Dacher Keltner dell’Università di Berkeley, in California, la definisce come

“l’impressione che l’ambiente ci stia dando informazioni insufficienti o contrastanti”

Trovo questa descrizione particolarmente efficace, nei momenti di maggior confusione non riusciamo a vedere e a ragionare con chiarezza, esattamente come se non riuscissimo a vedere a sufficienza o, al contrario, ci trovassimo di fronte ad una accozzaglia di immagini contrastanti.

Secondo il professor Paul Silvia,

“è il modo in cui il nostro cervello ci avverte dell’infondatezza dei nostri pensieri e dei nostri schemi mentali”

Pare infatti che sia possibile considerare la confusione come un campanello d’allarme, un mix tra diversi stati d’animo che ci permetta di comprendere che non stiamo seguendo la strada giusta.

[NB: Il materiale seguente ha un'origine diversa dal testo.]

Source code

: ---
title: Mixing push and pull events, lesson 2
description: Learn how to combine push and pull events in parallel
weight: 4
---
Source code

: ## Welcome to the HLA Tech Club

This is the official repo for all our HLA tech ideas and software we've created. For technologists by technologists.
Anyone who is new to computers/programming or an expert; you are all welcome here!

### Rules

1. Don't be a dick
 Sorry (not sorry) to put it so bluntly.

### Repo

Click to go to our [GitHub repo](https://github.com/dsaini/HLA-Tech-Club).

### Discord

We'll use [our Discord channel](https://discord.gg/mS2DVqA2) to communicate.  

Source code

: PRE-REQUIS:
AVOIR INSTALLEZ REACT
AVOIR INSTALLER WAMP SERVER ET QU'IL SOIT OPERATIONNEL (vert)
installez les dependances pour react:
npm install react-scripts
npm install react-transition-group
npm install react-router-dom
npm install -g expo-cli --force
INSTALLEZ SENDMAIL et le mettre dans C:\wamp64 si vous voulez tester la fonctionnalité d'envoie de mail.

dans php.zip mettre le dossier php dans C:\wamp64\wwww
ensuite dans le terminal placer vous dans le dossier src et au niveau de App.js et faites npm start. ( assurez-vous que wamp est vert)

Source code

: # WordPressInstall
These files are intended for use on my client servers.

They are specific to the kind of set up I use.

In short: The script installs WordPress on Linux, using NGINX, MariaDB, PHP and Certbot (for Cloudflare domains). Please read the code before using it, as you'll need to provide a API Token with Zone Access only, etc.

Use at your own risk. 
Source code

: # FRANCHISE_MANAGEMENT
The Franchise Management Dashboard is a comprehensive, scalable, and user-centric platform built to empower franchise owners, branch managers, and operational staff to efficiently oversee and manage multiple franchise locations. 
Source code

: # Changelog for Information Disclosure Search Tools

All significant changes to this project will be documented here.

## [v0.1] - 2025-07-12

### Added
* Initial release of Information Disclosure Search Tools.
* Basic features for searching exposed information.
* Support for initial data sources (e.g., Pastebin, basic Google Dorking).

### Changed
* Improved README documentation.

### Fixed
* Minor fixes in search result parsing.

A differenza della gioia di cui abbiamo parlato la scorsa settimana, la confusione non ci trasmette sensazioni positive ma l’istinto ci porta a viverla come un disagio. Come spesso accade questa inadeguatezza, questo fastidio, possono portare ad un disagio psicologico più o meno intenso o ad una svolta.

Motivo in più per considerare la confusione un’emozione , non a caso il termine deriva dal latino “emovere”, letteralmente “muovere da” e in senso traslato assume il significato di “smuovere, scuotere, sconvolgere”.

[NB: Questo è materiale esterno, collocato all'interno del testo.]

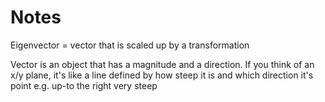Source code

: # Notes

Eigenvector = vector that is scaled up by a transformation

Vector is an object that has a magnitude and a direction. If you think of an x/y plane, it's like a line defined by how steep it is and which direction it's point e.g. up-to the right very steep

Voi cosa ne pensate? Vivete la confusione come uno spunto, un segno di creatività, una difficoltà, un avvertimento o un trampolino di lancio?

La mia mente eclettica è piuttosto caotica di natura e probabilmente ho un livello di tolleranza della confusione piuttosto alto, proprio per questo quando la avverto come un disagio mi fermo, respiro e cerco di comprendere per poterne poi fare buon uso!